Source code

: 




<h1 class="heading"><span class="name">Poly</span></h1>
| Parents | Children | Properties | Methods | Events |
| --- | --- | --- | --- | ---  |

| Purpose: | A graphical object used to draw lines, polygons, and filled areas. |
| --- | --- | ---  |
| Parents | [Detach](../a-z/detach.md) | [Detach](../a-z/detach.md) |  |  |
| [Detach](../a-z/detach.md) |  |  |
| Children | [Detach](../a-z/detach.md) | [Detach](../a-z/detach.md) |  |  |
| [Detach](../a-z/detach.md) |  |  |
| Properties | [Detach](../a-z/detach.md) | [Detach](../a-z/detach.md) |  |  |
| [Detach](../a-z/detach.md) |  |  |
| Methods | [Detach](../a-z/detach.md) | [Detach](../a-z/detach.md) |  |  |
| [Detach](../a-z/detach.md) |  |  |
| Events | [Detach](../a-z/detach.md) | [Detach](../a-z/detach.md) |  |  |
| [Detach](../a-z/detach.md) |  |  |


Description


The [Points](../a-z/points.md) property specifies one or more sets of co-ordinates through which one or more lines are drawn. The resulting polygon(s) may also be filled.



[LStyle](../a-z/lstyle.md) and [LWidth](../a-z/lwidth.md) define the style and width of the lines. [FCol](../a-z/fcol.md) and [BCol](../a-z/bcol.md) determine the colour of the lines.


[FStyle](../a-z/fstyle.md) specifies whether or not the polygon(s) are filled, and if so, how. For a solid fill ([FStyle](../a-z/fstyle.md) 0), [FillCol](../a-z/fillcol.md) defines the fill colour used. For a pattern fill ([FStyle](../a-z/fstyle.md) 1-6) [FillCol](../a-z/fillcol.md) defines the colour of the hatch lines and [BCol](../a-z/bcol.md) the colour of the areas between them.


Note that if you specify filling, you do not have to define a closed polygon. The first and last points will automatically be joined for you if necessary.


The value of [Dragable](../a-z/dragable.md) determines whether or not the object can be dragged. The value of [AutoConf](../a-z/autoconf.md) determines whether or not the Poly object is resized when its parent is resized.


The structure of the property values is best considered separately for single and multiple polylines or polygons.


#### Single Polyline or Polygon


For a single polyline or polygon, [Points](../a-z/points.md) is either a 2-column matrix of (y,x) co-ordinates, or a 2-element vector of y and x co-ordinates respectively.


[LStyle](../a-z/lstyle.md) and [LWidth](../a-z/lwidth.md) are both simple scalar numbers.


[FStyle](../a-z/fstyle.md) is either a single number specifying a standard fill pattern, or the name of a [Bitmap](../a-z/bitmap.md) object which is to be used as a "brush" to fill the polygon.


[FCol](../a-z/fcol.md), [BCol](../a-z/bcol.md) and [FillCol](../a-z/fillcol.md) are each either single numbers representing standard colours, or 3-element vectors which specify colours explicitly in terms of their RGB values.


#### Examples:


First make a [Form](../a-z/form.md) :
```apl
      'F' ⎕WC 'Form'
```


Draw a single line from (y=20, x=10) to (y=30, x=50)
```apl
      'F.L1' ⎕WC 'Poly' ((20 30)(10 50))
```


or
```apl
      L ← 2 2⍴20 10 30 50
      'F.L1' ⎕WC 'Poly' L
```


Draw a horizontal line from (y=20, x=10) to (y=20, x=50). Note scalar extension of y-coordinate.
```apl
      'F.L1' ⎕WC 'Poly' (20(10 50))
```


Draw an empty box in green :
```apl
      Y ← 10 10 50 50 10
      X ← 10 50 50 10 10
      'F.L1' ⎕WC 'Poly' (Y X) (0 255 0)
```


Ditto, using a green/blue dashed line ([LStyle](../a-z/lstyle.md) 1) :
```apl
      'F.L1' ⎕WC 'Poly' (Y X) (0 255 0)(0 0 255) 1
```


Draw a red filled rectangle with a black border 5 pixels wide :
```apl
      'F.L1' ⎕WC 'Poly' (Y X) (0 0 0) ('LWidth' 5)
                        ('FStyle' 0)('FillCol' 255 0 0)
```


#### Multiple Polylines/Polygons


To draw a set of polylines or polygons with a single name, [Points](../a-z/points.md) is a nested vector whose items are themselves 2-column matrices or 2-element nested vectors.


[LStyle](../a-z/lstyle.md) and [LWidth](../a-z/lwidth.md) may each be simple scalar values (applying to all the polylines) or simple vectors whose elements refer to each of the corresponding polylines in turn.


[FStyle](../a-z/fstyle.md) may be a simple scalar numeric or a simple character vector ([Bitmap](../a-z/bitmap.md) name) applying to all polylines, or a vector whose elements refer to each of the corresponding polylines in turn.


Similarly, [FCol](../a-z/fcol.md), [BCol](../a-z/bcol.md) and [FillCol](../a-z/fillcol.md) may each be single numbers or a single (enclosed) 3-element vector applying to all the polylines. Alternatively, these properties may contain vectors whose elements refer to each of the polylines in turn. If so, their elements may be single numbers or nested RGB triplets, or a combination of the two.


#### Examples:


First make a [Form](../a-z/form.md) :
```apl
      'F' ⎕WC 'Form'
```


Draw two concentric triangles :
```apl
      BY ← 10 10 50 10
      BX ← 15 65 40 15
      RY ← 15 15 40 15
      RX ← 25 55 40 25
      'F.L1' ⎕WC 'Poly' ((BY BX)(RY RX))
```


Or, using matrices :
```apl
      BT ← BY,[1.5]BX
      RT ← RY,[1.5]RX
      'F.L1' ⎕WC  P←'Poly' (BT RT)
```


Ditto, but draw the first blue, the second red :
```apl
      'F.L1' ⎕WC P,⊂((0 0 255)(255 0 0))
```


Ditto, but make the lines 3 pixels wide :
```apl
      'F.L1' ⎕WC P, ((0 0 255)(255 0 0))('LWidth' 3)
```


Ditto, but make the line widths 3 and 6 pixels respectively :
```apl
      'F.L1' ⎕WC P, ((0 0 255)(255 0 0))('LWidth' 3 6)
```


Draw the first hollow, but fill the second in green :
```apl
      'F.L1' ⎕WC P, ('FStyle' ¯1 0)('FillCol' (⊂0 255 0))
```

────

Activity >>
All lines of the listing that contain the word "values" should be copied out.

Response to this task >>
The structure of the property values is best considered separately for single and multiple polylines or polygons.
[FCol](../a-z/fcol.md), [BCol](../a-z/bcol.md) and [FillCol](../a-z/fillcol.md) are each either single numbers representing standard colours, or 3-element vectors which specify colours explicitly in terms of their RGB values.
[LStyle](../a-z/lstyle.md) and [LWidth](../a-z/lwidth.md) may each be simple scalar values (applying to all the polylines) or simple vectors whose elements refer to each of the corresponding polylines in turn.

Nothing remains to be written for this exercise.